(Dataset entries)
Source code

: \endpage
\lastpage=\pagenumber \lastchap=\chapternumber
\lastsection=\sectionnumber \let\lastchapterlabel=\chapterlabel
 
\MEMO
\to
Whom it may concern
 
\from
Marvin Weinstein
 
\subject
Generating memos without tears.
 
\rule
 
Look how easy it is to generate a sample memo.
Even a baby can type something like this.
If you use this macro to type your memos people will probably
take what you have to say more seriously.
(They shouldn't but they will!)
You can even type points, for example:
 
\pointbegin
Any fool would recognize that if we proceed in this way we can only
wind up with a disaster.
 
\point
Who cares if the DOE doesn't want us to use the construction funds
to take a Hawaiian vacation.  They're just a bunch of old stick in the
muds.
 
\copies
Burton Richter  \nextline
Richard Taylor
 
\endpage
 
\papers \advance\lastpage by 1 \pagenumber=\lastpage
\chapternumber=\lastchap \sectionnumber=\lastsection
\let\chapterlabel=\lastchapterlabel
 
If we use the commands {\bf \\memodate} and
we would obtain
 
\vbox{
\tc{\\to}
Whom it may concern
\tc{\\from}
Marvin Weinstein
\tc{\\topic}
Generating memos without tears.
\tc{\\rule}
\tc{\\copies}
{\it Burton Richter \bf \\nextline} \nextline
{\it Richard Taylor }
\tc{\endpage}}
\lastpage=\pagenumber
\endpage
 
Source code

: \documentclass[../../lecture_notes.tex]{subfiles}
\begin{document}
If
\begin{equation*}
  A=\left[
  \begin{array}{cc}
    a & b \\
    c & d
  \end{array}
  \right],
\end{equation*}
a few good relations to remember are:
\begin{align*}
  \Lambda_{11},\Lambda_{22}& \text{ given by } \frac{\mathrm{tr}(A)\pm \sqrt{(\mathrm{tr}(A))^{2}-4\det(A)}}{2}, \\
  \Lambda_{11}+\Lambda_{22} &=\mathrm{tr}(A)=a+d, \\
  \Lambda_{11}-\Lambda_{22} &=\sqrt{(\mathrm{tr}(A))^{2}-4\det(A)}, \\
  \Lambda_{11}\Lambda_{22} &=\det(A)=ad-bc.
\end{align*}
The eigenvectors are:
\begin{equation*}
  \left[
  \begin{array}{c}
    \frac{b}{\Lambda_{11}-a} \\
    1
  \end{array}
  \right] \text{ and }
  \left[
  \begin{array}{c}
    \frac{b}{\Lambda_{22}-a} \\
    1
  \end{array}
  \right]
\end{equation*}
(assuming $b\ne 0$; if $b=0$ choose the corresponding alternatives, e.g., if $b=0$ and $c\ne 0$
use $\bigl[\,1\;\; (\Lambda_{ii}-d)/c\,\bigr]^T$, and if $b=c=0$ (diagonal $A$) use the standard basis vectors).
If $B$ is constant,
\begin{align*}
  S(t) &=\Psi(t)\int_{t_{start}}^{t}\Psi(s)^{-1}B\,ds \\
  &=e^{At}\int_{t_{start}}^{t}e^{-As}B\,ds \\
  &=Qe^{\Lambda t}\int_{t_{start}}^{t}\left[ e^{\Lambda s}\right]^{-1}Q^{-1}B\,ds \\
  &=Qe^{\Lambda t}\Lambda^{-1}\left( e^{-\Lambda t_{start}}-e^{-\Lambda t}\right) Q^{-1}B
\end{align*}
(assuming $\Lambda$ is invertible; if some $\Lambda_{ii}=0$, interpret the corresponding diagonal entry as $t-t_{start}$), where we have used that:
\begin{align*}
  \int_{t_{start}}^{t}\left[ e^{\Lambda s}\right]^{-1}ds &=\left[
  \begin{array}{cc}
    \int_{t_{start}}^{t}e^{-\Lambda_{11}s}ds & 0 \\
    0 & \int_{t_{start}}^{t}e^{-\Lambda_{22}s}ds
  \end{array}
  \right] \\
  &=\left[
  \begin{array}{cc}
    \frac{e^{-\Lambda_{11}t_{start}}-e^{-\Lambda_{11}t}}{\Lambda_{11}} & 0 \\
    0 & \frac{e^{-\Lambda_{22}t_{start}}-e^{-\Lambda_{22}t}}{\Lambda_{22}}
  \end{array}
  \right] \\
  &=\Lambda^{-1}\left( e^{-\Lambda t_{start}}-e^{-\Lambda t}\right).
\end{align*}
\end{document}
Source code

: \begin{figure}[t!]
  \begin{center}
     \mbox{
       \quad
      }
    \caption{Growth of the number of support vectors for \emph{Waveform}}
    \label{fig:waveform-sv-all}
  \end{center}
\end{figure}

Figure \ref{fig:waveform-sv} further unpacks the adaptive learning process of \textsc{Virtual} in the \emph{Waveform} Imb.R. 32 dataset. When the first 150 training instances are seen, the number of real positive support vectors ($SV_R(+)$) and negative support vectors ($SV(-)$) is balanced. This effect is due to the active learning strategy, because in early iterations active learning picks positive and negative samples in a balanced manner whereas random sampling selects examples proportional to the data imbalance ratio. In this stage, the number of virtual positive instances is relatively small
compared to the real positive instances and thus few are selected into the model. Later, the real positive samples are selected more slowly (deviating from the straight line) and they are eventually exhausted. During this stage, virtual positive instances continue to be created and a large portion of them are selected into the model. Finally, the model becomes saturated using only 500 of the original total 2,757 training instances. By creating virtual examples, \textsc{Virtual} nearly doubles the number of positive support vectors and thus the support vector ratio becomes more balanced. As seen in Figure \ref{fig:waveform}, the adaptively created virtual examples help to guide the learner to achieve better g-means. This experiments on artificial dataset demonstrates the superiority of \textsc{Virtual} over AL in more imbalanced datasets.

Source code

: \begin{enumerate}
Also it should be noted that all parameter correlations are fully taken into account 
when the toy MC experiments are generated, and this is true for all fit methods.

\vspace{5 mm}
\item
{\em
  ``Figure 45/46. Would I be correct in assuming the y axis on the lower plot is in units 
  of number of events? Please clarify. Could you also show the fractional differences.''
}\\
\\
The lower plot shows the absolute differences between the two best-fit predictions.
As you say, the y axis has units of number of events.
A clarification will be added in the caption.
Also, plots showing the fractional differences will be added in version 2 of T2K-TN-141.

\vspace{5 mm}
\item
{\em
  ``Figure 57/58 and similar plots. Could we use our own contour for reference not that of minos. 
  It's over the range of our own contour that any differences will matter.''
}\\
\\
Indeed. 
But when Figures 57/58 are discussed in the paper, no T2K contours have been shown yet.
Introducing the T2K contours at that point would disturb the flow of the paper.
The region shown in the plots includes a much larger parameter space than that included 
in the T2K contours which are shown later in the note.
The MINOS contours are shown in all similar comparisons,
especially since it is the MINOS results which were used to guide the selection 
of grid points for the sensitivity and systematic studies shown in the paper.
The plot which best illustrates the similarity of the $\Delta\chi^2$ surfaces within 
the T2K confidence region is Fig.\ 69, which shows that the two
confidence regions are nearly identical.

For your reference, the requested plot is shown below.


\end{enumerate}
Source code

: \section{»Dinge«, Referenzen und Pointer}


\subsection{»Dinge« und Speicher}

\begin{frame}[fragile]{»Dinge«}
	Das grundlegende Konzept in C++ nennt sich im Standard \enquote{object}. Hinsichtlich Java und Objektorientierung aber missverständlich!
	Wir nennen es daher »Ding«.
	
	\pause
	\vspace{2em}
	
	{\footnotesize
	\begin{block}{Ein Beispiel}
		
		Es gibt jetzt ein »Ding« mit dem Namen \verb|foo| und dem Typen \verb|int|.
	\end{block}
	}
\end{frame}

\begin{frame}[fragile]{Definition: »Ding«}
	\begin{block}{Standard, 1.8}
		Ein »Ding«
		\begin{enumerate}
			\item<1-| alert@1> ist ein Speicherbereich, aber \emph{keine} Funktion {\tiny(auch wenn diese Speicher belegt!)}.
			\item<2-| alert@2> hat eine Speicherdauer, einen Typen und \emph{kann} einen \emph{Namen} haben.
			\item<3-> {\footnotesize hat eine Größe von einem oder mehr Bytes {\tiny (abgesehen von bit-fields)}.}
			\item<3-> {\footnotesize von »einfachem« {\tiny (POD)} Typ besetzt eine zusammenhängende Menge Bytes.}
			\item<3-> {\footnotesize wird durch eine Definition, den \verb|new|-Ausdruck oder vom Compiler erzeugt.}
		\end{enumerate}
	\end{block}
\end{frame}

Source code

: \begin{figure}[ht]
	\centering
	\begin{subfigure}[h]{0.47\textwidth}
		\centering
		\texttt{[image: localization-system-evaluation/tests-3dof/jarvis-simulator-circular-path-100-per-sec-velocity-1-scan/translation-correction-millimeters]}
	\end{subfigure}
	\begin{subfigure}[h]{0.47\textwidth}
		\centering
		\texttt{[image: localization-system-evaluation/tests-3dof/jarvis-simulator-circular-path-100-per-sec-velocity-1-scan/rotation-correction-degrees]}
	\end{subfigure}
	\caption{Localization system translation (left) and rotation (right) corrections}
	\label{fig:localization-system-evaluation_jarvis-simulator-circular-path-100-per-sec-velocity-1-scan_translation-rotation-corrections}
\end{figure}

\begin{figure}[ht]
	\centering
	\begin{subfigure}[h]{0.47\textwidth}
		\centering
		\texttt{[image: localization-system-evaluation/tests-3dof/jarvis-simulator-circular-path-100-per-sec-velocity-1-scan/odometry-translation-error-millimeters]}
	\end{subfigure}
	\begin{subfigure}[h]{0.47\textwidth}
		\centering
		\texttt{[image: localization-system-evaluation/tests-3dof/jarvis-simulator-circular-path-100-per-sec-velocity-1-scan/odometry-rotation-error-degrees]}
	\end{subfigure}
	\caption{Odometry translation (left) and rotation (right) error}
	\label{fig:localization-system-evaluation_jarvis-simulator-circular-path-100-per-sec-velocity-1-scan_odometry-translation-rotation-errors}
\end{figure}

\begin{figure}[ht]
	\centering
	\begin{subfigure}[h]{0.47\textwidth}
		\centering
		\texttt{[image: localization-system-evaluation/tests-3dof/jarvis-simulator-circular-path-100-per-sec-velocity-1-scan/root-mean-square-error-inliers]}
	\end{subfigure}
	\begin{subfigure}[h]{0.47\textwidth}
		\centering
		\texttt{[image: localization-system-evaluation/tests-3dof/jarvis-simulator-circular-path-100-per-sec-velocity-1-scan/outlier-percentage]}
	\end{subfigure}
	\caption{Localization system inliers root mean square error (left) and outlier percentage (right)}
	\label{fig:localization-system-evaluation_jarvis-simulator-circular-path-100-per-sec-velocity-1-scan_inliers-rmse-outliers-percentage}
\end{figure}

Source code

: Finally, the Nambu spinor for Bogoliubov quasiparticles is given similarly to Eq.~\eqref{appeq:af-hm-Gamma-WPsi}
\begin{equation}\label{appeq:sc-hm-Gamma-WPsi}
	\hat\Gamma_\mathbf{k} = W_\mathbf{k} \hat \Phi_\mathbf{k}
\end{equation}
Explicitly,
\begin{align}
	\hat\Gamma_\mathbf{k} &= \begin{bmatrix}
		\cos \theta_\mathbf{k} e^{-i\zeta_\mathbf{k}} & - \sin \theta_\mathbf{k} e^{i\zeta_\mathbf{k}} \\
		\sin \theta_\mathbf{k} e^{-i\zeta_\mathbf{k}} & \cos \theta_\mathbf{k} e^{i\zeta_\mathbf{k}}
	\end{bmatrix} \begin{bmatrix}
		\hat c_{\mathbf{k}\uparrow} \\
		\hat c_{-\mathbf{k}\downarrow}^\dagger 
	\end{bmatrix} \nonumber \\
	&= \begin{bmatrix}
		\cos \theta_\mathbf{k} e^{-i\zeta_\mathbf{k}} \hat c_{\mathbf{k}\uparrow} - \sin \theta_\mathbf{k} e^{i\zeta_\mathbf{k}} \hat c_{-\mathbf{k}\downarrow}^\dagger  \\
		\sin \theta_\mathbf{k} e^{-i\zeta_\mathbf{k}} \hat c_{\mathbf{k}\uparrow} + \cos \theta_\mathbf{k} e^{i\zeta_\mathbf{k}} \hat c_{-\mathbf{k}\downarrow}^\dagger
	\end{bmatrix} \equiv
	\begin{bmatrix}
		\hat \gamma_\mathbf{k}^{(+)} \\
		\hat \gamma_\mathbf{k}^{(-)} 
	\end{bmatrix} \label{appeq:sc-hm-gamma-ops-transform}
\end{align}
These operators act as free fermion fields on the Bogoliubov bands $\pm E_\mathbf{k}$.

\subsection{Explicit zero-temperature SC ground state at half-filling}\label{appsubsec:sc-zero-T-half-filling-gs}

## TO DO
Which lines of the data contain the word "endpage"? Copy each one.

## RESPONSE TO THE TASK
: \endpage
\endpage
\tc{\endpage}}
\endpage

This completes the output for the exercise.